Era uma vez… uma diva do pop que, aos pouquinhos, começou a se destacar em um cenário apinhado de tantas divas do pop. Mas ela era (e ainda é) diferente do padrão que a “indústria” sempre obrigou as divas pop a seguirem. Com muita personalidade e talento, a moça foi fazendo as coisas do seu jeito e forçando os engravatados a engolirem seus preconceitos. E então, eis que ela resolveu lançar um álbum que é uma espécie de manifesto para que todos possam se sentir, a seu modo, especiais. “Apenas aceite tudo que eu sou”, diz Lizzo numa entrevista pro podcast de Zane Lowe. Ela afirma que sua fama faz com que ela possa usar sua “incrível plataforma no palco como uma grande mulher negra” para abrir espaço para outros que parecem como ela e vêm de origens semelhantes. Citando a letra de sua nova música “If You Love Me”, na qual ela canta “If you love me, you love all of me”, Lizzo afirmou ainda que é grata por seus fãs mostrarem tanto amor e espera que eles tratem outras pessoas ao seu redor da mesma forma. “Eu não quero ser o token da garota negra gorda que recebe o respeito. Eu quero ser capaz de me colocar em uma posição na qual eu possa tornar essa experiência de vida mais fácil para pessoas que se parecem comigo”.

E o que eu achei? Em um ano em que tivemos de um lado um disco novo da Beyoncé e do outro a nova bolacha da Taylor Swift, dois blockbusters musicais arrasadores, o álbum da Lizzo me pegou bem mais porque tem este sabor de verão. É um disco delicioso, iluminado, um pop com infusão de R&B, no qual a gente enxerga todo o poderio da voz da cantora, em seus momentos mais poderosos, enquanto curte uma produção de alto nível feita pra você se divertir – mesmo nos momentos mais delicados e introspectivos dela.
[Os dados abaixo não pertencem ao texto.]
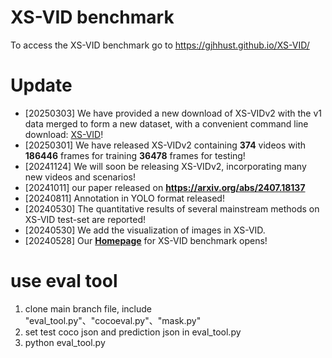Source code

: # XS-VID benchmark
To access the XS-VID benchmark go to https://gjhhust.github.io/XS-VID/

# Update
- [20250303] We have provided a new download of XS-VIDv2 with the v1 data merged to form a new dataset, with a convenient command line download: [XS-VID](https://gjhhust.github.io/XS-VID/)!
- [20250301] We have released XS-VIDv2 containing **374** videos with **186446** frames for training **36478** frames for testing!
- [20241124] We will soon be releasing XS-VIDv2, incorporating many new videos and scenarios!
- [20241011] our paper released on **https://arxiv.org/abs/2407.18137**
- [20240811] Annotation in YOLO format released!
- [20240530] The quantitative results of several mainstream methods on XS-VID test-set are reported!
- [20240530] We add the visualization of images in XS-VID.
- [20240528] Our **[Homepage](https://gjhhust.github.io/XS-VID/)** for XS-VID benchmark opens!

# use eval tool
1. clone main branch file, include "eval_tool.py"、"cocoeval.py"、"mask.py"
2. set test coco json and prediction json in eval_tool.py
3. python eval_tool.py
Embora esteja cercada de produtores de alto calibre, “Special” é basicamente uma obra da Lizzo, sem a necessidade de um panteão de participações especiais. É uma Lizzo por completo, sem subterfúgios, sem rodeios.

7) Meu santo é forte (MC Tha)

Era uma vez… uma cantora da periferia paulistana, lá de Cidade Tiradentes, que faz um funk de inspiração pop poderoso, com um delicioso tempero dos sons das religiões afro-brasileiras. O ponto aqui é que Thais Dayane da Silva, a MC Tha, sempre ouviu que se parecia com a cantora Alcione em suas fotos mais jovem – e ficou com isso na cabeça. Mas sua família, muito mais focada no sertanejo, no forró e no baião, tudo de herança nordestina, nunca esteve muito próxima da obra da veterana do samba, que Tha acabou conhecendo muito mais como cantora romântica do que qualquer outra coisa. Até que chegou a escutar a faixa “São Jorge”, no grupo do terreiro que frequenta, e que é bastante representativa das gravações afro-religiosas de Alcione. Aí ela descobriu outras canções na mesma pegada e então foi amor à primeira vista. “Claro, ela é uma mulher negra, então não está dissociada da música afro, nunca. Mas na minha cabeça não chegava essa informação”, afirma ela, em entrevista pro site Tracklist. “Acho também que esse projeto é importante para isso. Trazer à tona essas canções que já foram cantadas, que tem compositores incríveis”. Surgia então este EP histórico.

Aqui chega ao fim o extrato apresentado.